2. ‘Buy Now Pay Later’ (BNPL)
Another area that witnessed robust investments in 2021 was the BNPL space. Block (formerly Square) recently announced the acquisition of Australia-based AfterPay by 2022. The deal is apparently the largest M&A in the history of acquisitions in Australia, hence, the growth in this space is expected to continue.
3. Growing attention on core banking replacements
Financial institutions have been under immense pressure to enhance their core banking systems to facilitate better customer experiences by leveraging the cloud and reducing their dependence on legacy infrastructure. This trend can be seen worldwide. In 2021, a growing interest was witnessed in Fintechs who can help with such services, especially for Tier 1 banks.
Progress of the Global Fintech space
Global investments in the payments space witnessed significant traction in 2021. Digital transformation, growing acceptance and use of contactless and digital payments and rising demand for alternative modes of payment like BNPL were the key drivers. The payment sector not just attracted annual record-high venture capital investments but also accounted for the largest M&A deals during the year.
The Indian Economy
India’s real GDP grew by 8.9% in FY2022, up from a contraction of 6.6% in FY2021, as per National Statistical Office (NSO). The real GDP was impacted in the first half of the financial year as the country dealt with possibly the worst health crisis it has ever faced. However, the GDP bounced back in the second half supported by consistent fiscal measures by the government coupled with monetary and liquidity measures taken by the RBI. Just when things were starting to normalize, the recent geopolitical conflict led to the loss of pace in the recovery and dampened the outlook again. Hence, India’s growth is projected to moderate to 7.2% in FY2023.
Domestic Fintech Space
Indian Fintech space witnessed a 2x growth in several deals and 3.7x growth in funding amount in CY2021 compared to CY2020. Further, the average deal size rose from US$ 19.6 million in CY2020 to US$ 33 million in CY2021.4 This was due to funding rounds by PineLabs, BharatPe, and Cred, among others. Of the same, digital payment start-ups received the maximum funding amounting to 48% of the total. The number of Fintech M&A activities also increased nearly 3x to 26 in CY2021 compared to 9 in the previous year. Out of the 19 Fintech unicorns in India, 47.4% of them belonged to the payments sector followed by WealthTech at 21.1% and InsurTech at 15.8%. This surge in investment activity is attributed to the increased scale and rapid adoption of digital payments in the pandemic, as well as the increased interest of regulators and policymakers in the industry.
Other drivers have been technological advancements, the strong technology talent pool helping to rapidly build and scale Fintech business models. However, much has changed in 2022, as worldwide venture capital funding has slowed down. The situation in Ukraine, high inflation, and stock market volatility have prompted a flight to safety putting start-up values at risk. The total funding amount to Indian fintech companies was US$ 1.9 billion for 101 deals between January to May 2022.
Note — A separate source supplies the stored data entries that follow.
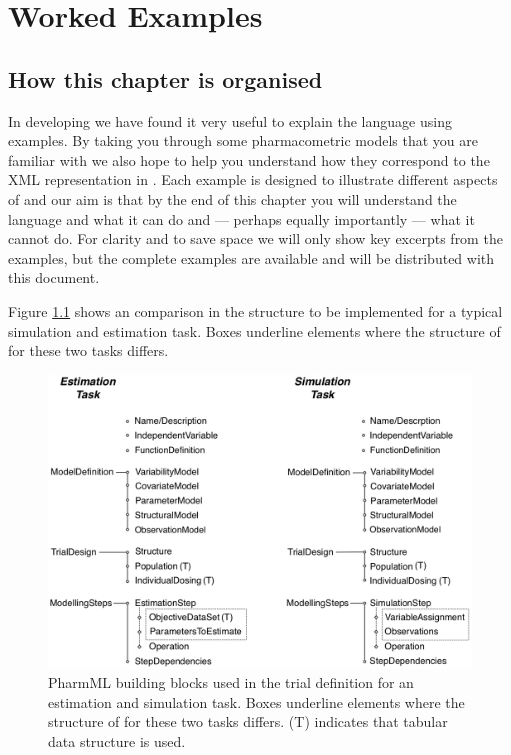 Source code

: \chapter{Worked Examples}
\label{chap:worked-egs}

\section{How this chapter is organised}

In developing \pharmml we have found it very useful to explain the
language using examples. By taking you through some pharmacometric models
that you are familiar with we also hope to help you understand how they
correspond to the XML representation in \pharmml. Each example is designed
to illustrate different aspects of \pharmml and our aim is that by the
end of this chapter you will understand the language and what it can
do and --- perhaps equally importantly --- what it cannot do. For
clarity and to save space we will only show key excerpts from the
examples, but the complete examples are available and will be
distributed with this document.

Figure \ref{fig:simEstTasks_List} shows an comparison in the 
structure to be implemented for a typical simulation and estimation task.
Boxes underline elements where the structure of \pharmml for these two tasks differs.

\begin{figure}[htb]
 \centering	
 \includegraphics[width=0.8\linewidth]{pics/simEstTasks_List}%
 \caption{PharmML building blocks used in the trial definition for an estimation and simulation task. 
 Boxes underline elements where the structure of \pharmml for these two tasks differs. (T) indicates 
 that tabular data structure is used.}
 \label{fig:simEstTasks_List}
 \end{figure}


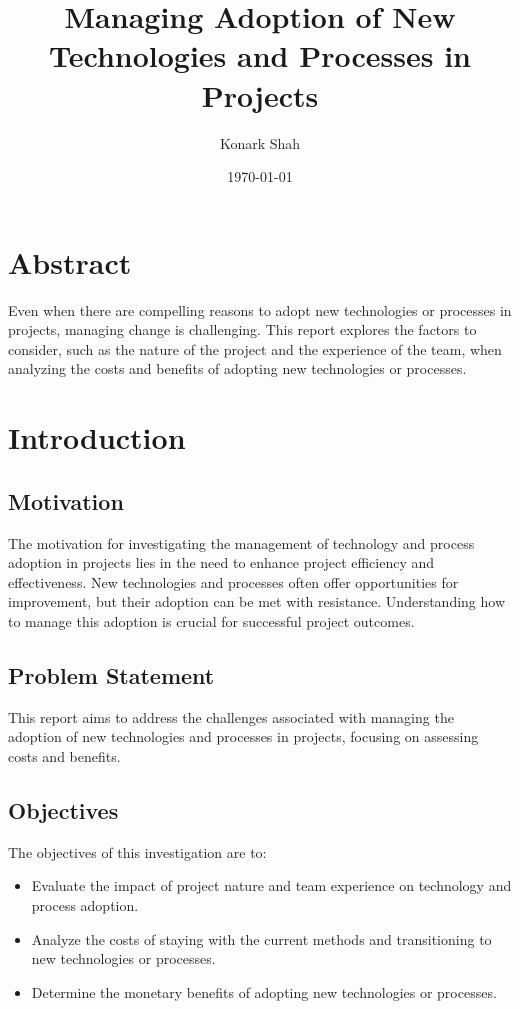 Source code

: \documentclass{article}
\title{Managing Adoption of New Technologies and Processes in Projects}
\author{Konark Shah}
\date{\today}
\begin{document}
\maketitle

\tableofcontents

\newpage

\section{Abstract}
Even when there are compelling reasons to adopt new technologies or processes in projects, managing change is challenging. This report explores the factors to consider, such as the nature of the project and the experience of the team, when analyzing the costs and benefits of adopting new technologies or processes.

\section{Introduction}
\subsection{Motivation}
The motivation for investigating the management of technology and process adoption in projects lies in the need to enhance project efficiency and effectiveness. New technologies and processes often offer opportunities for improvement, but their adoption can be met with resistance. Understanding how to manage this adoption is crucial for successful project outcomes.
\subsection{Problem Statement}
This report aims to address the challenges associated with managing the adoption of new technologies and processes in projects, focusing on assessing costs and benefits.
\subsection{Objectives}
The objectives of this investigation are to:
\begin{itemize}
  \item Evaluate the impact of project nature and team experience on technology and process adoption.
  \item Analyze the costs of staying with the current methods and transitioning to new technologies or processes.
  \item Determine the monetary benefits of adopting new technologies or processes.
\end{itemize}
\end{document}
India’s digital payments business is at a tipping point, with revenues estimated to more than treble by 2026, from US$ 3 trillion now to US$ 10 trillion. In volume terms, the Indian digital payment market is estimated to exceed 21,700 crore transactions by 2026, owing to rising acceptance of established digital modes and novel payment options such as Buy-Now-Pay-Later plans and offline payments.